→ **Work order**
The full set of entries needs to be reproduced exactly.

→ **Data extract**
--------

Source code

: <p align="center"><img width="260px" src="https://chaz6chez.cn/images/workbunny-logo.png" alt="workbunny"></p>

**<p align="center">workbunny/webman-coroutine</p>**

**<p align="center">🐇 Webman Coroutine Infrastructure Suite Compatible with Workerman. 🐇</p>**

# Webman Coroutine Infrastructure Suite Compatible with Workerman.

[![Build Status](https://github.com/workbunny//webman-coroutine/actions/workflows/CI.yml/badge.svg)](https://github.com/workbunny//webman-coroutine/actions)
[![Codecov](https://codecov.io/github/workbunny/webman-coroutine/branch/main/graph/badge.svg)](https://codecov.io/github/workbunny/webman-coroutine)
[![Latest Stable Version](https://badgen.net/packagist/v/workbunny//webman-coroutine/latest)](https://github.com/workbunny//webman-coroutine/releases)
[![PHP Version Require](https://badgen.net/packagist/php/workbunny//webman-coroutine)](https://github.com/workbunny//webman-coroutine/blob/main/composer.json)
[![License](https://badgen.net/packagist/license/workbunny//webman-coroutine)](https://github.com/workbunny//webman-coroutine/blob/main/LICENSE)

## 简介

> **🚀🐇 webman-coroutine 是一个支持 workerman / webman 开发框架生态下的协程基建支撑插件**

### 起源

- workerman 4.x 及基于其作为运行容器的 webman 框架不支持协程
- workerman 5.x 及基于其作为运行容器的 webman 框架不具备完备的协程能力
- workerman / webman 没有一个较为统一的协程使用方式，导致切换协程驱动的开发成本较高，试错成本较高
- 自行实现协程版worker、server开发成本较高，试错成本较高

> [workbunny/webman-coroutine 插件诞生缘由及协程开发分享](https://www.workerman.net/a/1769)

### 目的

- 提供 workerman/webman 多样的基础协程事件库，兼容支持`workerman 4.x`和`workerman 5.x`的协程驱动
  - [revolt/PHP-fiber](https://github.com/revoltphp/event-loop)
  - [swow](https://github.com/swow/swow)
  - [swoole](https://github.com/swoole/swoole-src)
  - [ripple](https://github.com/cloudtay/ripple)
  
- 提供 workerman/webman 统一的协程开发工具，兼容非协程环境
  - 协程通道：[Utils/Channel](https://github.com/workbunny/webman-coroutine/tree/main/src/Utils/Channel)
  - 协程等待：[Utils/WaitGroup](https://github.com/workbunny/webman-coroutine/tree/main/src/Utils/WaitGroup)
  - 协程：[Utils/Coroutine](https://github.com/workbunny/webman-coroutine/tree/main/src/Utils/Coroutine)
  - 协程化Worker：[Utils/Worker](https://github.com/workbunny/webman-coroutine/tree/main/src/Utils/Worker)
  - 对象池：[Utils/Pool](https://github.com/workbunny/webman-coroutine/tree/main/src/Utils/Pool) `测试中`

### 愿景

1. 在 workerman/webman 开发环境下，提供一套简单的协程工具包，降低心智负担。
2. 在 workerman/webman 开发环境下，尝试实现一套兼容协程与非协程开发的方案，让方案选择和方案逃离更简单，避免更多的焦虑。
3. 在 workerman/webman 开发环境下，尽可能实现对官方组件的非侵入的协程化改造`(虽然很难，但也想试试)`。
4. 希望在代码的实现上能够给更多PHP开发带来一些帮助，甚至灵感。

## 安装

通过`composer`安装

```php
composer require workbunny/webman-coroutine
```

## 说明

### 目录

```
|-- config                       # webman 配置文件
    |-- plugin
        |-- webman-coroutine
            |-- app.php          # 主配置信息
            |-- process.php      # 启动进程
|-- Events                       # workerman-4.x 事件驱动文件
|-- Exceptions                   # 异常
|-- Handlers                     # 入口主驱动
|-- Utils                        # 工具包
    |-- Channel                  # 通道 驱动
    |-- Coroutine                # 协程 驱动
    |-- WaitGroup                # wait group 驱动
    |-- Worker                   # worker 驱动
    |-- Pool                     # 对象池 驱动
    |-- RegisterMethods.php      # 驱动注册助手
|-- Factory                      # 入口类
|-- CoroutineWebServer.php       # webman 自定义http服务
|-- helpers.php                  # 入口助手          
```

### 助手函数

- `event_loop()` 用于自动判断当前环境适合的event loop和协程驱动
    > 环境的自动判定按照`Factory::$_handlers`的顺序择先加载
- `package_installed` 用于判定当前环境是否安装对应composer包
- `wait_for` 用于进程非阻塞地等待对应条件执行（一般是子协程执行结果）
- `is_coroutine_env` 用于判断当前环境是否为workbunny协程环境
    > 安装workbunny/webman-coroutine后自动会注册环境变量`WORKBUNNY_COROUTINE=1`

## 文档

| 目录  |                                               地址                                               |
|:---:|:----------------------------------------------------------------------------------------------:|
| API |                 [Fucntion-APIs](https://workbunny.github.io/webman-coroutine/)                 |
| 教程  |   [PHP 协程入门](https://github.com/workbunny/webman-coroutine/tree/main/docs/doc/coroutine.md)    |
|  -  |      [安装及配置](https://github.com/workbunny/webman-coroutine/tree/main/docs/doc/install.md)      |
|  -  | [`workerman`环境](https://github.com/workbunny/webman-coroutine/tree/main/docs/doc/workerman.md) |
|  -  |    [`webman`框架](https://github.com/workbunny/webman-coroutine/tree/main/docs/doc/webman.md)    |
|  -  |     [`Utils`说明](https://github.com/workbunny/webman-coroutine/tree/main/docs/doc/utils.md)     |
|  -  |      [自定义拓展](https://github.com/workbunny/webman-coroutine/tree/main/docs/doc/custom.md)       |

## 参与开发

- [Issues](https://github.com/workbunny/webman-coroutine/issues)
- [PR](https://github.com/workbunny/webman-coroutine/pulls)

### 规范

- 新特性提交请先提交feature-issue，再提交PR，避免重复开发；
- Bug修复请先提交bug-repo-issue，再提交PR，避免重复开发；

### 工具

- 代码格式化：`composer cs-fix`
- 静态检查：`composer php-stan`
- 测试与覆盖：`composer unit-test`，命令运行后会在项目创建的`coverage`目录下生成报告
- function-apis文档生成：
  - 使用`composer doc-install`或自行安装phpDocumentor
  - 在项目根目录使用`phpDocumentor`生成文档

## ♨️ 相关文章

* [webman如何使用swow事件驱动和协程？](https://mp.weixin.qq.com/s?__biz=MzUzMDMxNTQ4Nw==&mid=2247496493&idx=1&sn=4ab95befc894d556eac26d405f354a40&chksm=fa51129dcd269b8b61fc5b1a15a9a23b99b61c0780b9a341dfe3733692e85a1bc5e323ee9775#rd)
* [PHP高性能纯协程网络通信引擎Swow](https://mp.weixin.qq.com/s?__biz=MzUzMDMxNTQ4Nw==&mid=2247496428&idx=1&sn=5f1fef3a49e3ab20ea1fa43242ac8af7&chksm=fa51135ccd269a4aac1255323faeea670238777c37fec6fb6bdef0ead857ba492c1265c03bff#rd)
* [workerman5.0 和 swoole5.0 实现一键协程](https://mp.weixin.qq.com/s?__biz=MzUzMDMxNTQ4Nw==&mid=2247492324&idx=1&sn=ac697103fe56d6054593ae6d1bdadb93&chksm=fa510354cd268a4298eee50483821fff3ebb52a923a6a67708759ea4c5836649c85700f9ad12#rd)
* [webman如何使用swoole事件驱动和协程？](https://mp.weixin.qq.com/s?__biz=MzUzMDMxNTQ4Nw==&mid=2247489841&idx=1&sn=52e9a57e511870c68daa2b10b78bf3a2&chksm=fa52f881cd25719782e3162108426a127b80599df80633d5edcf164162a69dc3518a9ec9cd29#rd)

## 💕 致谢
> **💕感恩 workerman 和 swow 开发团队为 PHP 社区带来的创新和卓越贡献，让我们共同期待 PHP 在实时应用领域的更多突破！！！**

--------

→ **Exercise response**
Source code

: <p align="center"><img width="260px" src="https://chaz6chez.cn/images/workbunny-logo.png" alt="workbunny"></p>

**<p align="center">workbunny/webman-coroutine</p>**

**<p align="center">🐇 Webman Coroutine Infrastructure Suite Compatible with Workerman. 🐇</p>**

# Webman Coroutine Infrastructure Suite Compatible with Workerman.

[![Build Status](https://github.com/workbunny//webman-coroutine/actions/workflows/CI.yml/badge.svg)](https://github.com/workbunny//webman-coroutine/actions)
[![Codecov](https://codecov.io/github/workbunny/webman-coroutine/branch/main/graph/badge.svg)](https://codecov.io/github/workbunny/webman-coroutine)
[![Latest Stable Version](https://badgen.net/packagist/v/workbunny//webman-coroutine/latest)](https://github.com/workbunny//webman-coroutine/releases)
[![PHP Version Require](https://badgen.net/packagist/php/workbunny//webman-coroutine)](https://github.com/workbunny//webman-coroutine/blob/main/composer.json)
[![License](https://badgen.net/packagist/license/workbunny//webman-coroutine)](https://github.com/workbunny//webman-coroutine/blob/main/LICENSE)

## 简介

> **🚀🐇 webman-coroutine 是一个支持 workerman / webman 开发框架生态下的协程基建支撑插件**

### 起源

- workerman 4.x 及基于其作为运行容器的 webman 框架不支持协程
- workerman 5.x 及基于其作为运行容器的 webman 框架不具备完备的协程能力
- workerman / webman 没有一个较为统一的协程使用方式，导致切换协程驱动的开发成本较高，试错成本较高
- 自行实现协程版worker、server开发成本较高，试错成本较高

> [workbunny/webman-coroutine 插件诞生缘由及协程开发分享](https://www.workerman.net/a/1769)

### 目的

- 提供 workerman/webman 多样的基础协程事件库，兼容支持`workerman 4.x`和`workerman 5.x`的协程驱动
  - [revolt/PHP-fiber](https://github.com/revoltphp/event-loop)
  - [swow](https://github.com/swow/swow)
  - [swoole](https://github.com/swoole/swoole-src)
  - [ripple](https://github.com/cloudtay/ripple)
  
- 提供 workerman/webman 统一的协程开发工具，兼容非协程环境
  - 协程通道：[Utils/Channel](https://github.com/workbunny/webman-coroutine/tree/main/src/Utils/Channel)
  - 协程等待：[Utils/WaitGroup](https://github.com/workbunny/webman-coroutine/tree/main/src/Utils/WaitGroup)
  - 协程：[Utils/Coroutine](https://github.com/workbunny/webman-coroutine/tree/main/src/Utils/Coroutine)
  - 协程化Worker：[Utils/Worker](https://github.com/workbunny/webman-coroutine/tree/main/src/Utils/Worker)
  - 对象池：[Utils/Pool](https://github.com/workbunny/webman-coroutine/tree/main/src/Utils/Pool) `测试中`

### 愿景

1. 在 workerman/webman 开发环境下，提供一套简单的协程工具包，降低心智负担。
2. 在 workerman/webman 开发环境下，尝试实现一套兼容协程与非协程开发的方案，让方案选择和方案逃离更简单，避免更多的焦虑。
3. 在 workerman/webman 开发环境下，尽可能实现对官方组件的非侵入的协程化改造`(虽然很难，但也想试试)`。
4. 希望在代码的实现上能够给更多PHP开发带来一些帮助，甚至灵感。

## 安装

通过`composer`安装

```php
composer require workbunny/webman-coroutine
```

## 说明

### 目录

```
|-- config                       # webman 配置文件
    |-- plugin
        |-- webman-coroutine
            |-- app.php          # 主配置信息
            |-- process.php      # 启动进程
|-- Events                       # workerman-4.x 事件驱动文件
|-- Exceptions                   # 异常
|-- Handlers                     # 入口主驱动
|-- Utils                        # 工具包
    |-- Channel                  # 通道 驱动
    |-- Coroutine                # 协程 驱动
    |-- WaitGroup                # wait group 驱动
    |-- Worker                   # worker 驱动
    |-- Pool                     # 对象池 驱动
    |-- RegisterMethods.php      # 驱动注册助手
|-- Factory                      # 入口类
|-- CoroutineWebServer.php       # webman 自定义http服务
|-- helpers.php                  # 入口助手          
```

### 助手函数

- `event_loop()` 用于自动判断当前环境适合的event loop和协程驱动
    > 环境的自动判定按照`Factory::$_handlers`的顺序择先加载
- `package_installed` 用于判定当前环境是否安装对应composer包
- `wait_for` 用于进程非阻塞地等待对应条件执行（一般是子协程执行结果）
- `is_coroutine_env` 用于判断当前环境是否为workbunny协程环境
    > 安装workbunny/webman-coroutine后自动会注册环境变量`WORKBUNNY_COROUTINE=1`

## 文档

| 目录  |                                               地址                                               |
|:---:|:----------------------------------------------------------------------------------------------:|
| API |                 [Fucntion-APIs](https://workbunny.github.io/webman-coroutine/)                 |
| 教程  |   [PHP 协程入门](https://github.com/workbunny/webman-coroutine/tree/main/docs/doc/coroutine.md)    |
|  -  |      [安装及配置](https://github.com/workbunny/webman-coroutine/tree/main/docs/doc/install.md)      |
|  -  | [`workerman`环境](https://github.com/workbunny/webman-coroutine/tree/main/docs/doc/workerman.md) |
|  -  |    [`webman`框架](https://github.com/workbunny/webman-coroutine/tree/main/docs/doc/webman.md)    |
|  -  |     [`Utils`说明](https://github.com/workbunny/webman-coroutine/tree/main/docs/doc/utils.md)     |
|  -  |      [自定义拓展](https://github.com/workbunny/webman-coroutine/tree/main/docs/doc/custom.md)       |

## 参与开发

- [Issues](https://github.com/workbunny/webman-coroutine/issues)
- [PR](https://github.com/workbunny/webman-coroutine/pulls)

### 规范

- 新特性提交请先提交feature-issue，再提交PR，避免重复开发；
- Bug修复请先提交bug-repo-issue，再提交PR，避免重复开发；

### 工具

- 代码格式化：`composer cs-fix`
- 静态检查：`composer php-stan`
- 测试与覆盖：`composer unit-test`，命令运行后会在项目创建的`coverage`目录下生成报告
- function-apis文档生成：
  - 使用`composer doc-install`或自行安装phpDocumentor
  - 在项目根目录使用`phpDocumentor`生成文档

## ♨️ 相关文章

* [webman如何使用swow事件驱动和协程？](https://mp.weixin.qq.com/s?__biz=MzUzMDMxNTQ4Nw==&mid=2247496493&idx=1&sn=4ab95befc894d556eac26d405f354a40&chksm=fa51129dcd269b8b61fc5b1a15a9a23b99b61c0780b9a341dfe3733692e85a1bc5e323ee9775#rd)
* [PHP高性能纯协程网络通信引擎Swow](https://mp.weixin.qq.com/s?__biz=MzUzMDMxNTQ4Nw==&mid=2247496428&idx=1&sn=5f1fef3a49e3ab20ea1fa43242ac8af7&chksm=fa51135ccd269a4aac1255323faeea670238777c37fec6fb6bdef0ead857ba492c1265c03bff#rd)
* [workerman5.0 和 swoole5.0 实现一键协程](https://mp.weixin.qq.com/s?__biz=MzUzMDMxNTQ4Nw==&mid=2247492324&idx=1&sn=ac697103fe56d6054593ae6d1bdadb93&chksm=fa510354cd268a4298eee50483821fff3ebb52a923a6a67708759ea4c5836649c85700f9ad12#rd)
* [webman如何使用swoole事件驱动和协程？](https://mp.weixin.qq.com/s?__biz=MzUzMDMxNTQ4Nw==&mid=2247489841&idx=1&sn=52e9a57e511870c68daa2b10b78bf3a2&chksm=fa52f881cd25719782e3162108426a127b80599df80633d5edcf164162a69dc3518a9ec9cd29#rd)

## 💕 致谢
> **💕感恩 workerman 和 swow 开发团队为 PHP 社区带来的创新和卓越贡献，让我们共同期待 PHP 在实时应用领域的更多突破！！！**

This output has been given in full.